*** Opening of Supplied data ***

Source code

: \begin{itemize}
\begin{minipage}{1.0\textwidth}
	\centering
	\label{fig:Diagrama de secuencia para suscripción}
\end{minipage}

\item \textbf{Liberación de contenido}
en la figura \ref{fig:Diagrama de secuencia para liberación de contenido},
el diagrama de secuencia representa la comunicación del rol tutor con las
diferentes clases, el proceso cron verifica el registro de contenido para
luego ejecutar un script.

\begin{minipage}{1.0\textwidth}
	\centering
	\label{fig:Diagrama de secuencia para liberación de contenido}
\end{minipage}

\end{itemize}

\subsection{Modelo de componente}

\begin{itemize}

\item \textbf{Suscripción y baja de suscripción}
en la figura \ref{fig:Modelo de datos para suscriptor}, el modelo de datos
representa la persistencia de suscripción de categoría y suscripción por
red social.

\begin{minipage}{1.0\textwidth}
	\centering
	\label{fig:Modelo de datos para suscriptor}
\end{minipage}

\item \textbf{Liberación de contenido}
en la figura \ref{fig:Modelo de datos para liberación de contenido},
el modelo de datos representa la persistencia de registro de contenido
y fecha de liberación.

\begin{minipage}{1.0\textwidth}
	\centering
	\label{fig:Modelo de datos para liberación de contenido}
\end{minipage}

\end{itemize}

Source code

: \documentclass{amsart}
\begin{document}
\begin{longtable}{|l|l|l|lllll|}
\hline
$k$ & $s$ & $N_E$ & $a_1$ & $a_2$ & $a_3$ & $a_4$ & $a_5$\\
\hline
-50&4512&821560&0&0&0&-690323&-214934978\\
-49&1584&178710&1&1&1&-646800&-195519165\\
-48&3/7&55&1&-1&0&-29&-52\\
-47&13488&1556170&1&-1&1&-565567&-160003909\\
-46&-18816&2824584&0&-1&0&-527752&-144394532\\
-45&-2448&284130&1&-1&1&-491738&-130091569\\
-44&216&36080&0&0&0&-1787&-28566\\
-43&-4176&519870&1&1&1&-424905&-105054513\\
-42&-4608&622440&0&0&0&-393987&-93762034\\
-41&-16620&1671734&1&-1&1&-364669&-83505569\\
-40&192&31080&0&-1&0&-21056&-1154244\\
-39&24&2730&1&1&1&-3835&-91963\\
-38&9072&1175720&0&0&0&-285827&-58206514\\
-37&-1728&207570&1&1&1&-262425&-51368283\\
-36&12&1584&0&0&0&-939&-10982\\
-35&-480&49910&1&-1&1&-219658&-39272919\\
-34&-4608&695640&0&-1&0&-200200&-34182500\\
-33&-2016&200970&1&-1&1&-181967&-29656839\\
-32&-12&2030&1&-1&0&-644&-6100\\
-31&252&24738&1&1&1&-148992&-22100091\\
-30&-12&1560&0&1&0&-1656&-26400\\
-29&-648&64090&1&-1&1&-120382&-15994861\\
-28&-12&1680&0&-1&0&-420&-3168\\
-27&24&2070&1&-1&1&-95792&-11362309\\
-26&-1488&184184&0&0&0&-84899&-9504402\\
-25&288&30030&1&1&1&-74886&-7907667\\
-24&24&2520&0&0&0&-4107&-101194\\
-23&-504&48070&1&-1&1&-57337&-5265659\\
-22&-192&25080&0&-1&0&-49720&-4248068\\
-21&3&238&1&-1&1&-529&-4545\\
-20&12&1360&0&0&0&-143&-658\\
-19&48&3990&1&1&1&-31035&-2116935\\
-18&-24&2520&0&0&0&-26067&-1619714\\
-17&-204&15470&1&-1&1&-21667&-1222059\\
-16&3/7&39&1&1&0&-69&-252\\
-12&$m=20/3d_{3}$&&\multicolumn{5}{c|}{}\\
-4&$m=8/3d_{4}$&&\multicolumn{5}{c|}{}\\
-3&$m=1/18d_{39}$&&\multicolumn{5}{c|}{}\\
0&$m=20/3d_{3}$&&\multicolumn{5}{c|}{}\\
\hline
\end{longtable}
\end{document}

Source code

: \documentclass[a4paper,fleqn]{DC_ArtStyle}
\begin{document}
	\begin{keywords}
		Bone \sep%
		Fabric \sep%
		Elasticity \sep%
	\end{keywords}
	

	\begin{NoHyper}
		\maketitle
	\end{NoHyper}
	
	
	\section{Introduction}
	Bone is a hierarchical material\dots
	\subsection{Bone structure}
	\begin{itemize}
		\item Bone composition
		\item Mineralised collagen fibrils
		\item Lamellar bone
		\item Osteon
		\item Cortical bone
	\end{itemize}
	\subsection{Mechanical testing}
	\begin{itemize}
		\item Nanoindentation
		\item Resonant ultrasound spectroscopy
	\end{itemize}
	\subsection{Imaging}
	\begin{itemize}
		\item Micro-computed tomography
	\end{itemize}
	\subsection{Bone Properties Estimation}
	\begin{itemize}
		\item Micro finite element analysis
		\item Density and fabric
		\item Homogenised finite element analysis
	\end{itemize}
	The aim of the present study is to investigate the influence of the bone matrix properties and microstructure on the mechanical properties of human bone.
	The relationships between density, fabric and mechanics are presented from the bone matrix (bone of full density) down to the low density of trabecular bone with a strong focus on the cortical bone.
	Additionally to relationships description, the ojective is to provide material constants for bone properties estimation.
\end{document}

*** Close of Supplied data ***

Problem to solve » Some lines above contain the word "multicolumn". Copy each of them.

Expected answer »
-12&$m=20/3d_{3}$&&\multicolumn{5}{c|}{}\\
-4&$m=8/3d_{4}$&&\multicolumn{5}{c|}{}\\
-3&$m=1/18d_{39}$&&\multicolumn{5}{c|}{}\\
0&$m=20/3d_{3}$&&\multicolumn{5}{c|}{}\\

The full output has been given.